CSA Conference 2013: Reflecting & Connecting

The CSA SA Conference provided a reflective and challenging start to term 3. It is always encouraging to be reminded that teachers can make a significant difference in the lives of students. There is so much more to education than simply the transfer of knowledge.

I love this clip shared by one of the speakers, Andrew Dwight.

When you keep doing things the same way you will get the same results. It reminded me of the importance of looking for creative solutions to engage all students in learning.

The conference also provided a new experience for me. I led two workshops introducing teachers to the power of social media as a professional learning tool. I am by no means an expert; however I shared my experience since coming to this realisation myself in November last year. Hopefully some of the teachers who attended the session will have found a new way to make professional connections. Here’s the link to the Prezi used in the sessions: The Connected Educator.


Questions+Thinking+Curiosity=Engagement and Active Learning

Recently, I read the book ‘Making Thinking Visible’ (Ritchhart, Church and Morrison, 2011) and it challenged me to awaken curiosity in the students I teach about the world around them.

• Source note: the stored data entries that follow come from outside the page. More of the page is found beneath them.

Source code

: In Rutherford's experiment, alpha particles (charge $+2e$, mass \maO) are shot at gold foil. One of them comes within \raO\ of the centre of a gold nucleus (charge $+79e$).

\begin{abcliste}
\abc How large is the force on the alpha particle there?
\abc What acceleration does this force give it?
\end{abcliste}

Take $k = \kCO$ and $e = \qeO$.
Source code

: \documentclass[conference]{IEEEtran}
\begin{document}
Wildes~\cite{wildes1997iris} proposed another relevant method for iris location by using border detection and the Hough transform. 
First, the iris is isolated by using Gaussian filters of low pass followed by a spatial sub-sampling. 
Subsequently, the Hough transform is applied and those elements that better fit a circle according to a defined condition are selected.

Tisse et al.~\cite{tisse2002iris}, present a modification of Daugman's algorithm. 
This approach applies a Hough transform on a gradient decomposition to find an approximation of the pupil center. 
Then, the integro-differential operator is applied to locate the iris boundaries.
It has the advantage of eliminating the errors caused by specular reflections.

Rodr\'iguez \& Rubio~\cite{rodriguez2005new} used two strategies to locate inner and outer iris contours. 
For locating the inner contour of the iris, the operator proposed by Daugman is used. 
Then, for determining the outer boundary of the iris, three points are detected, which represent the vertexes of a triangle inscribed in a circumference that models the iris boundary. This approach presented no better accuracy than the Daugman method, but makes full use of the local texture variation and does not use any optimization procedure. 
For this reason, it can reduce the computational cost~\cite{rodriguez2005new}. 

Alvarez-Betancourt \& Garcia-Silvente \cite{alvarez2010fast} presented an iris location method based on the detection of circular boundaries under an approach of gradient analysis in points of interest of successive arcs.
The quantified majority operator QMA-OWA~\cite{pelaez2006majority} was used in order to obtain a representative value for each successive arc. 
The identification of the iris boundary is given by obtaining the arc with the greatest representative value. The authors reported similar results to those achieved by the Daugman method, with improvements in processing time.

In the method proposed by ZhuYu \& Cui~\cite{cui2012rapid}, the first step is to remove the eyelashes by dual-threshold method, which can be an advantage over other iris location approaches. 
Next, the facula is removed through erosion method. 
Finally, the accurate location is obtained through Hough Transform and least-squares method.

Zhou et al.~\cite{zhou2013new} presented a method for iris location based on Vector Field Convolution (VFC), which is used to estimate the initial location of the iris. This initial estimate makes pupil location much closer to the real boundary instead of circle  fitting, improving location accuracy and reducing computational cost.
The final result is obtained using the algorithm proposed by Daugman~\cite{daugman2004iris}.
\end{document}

“when our curiosity is sparked and we have a desire to know and learn something, our engagement is heightened” (Ritchhart, Church and Morrison, 2011, pg. 13)

Curiosity and greater engagement will result in active learning. When students are actively engaged in their learning, learning outcomes are improved.


Active learners remember more of what they have learnt as well as developing higher order thinking skills.

So, what am I doing to increase active learning in my classroom? The first was to find out the kind of learners in the classroom.  There was one student in the class who believed he “didn’t like learning”; it is a shame to think that his school experience has led him to this belief.  His contributions to class discussions contradict his view therefore I think he was trying to articulate that he doesn’t enjoy copying notes from the board and not having a voice in his learning. Following this realisation I have tried to incorporate language in the classroom that encourages the students to see themselves as learners. This is something I will continue to do as I believe it is imperative for students to see themselves as learners to move from passive to active learning. It is my opinion that passive engagement is a result of compliance. To achieve active engagement students need to see themselves as learners and be enthusiastic participants in their learning.

I am also using facilitative questions as the basis for the explicit teaching, to get students thinking about what they are learning.  I want to “..switch[ing] the paradigm of teaching from trying to transmit what is in our heads to our students and toward trying to get what is in students’ heads into our own so that we can provide responsive instruction that will advance learning.” (Ritchhart, Church & Morrison, 2011, pg 35)

Finally, I encourage the students to ask the questions. What is it they want to learn about the topic? I hope that an increase in active learning will spark questions from an intrinsic curiosity so that students are motivated to pursue the answers for themselves, rather than waiting to be told what to do, when to do it and where to find the answer.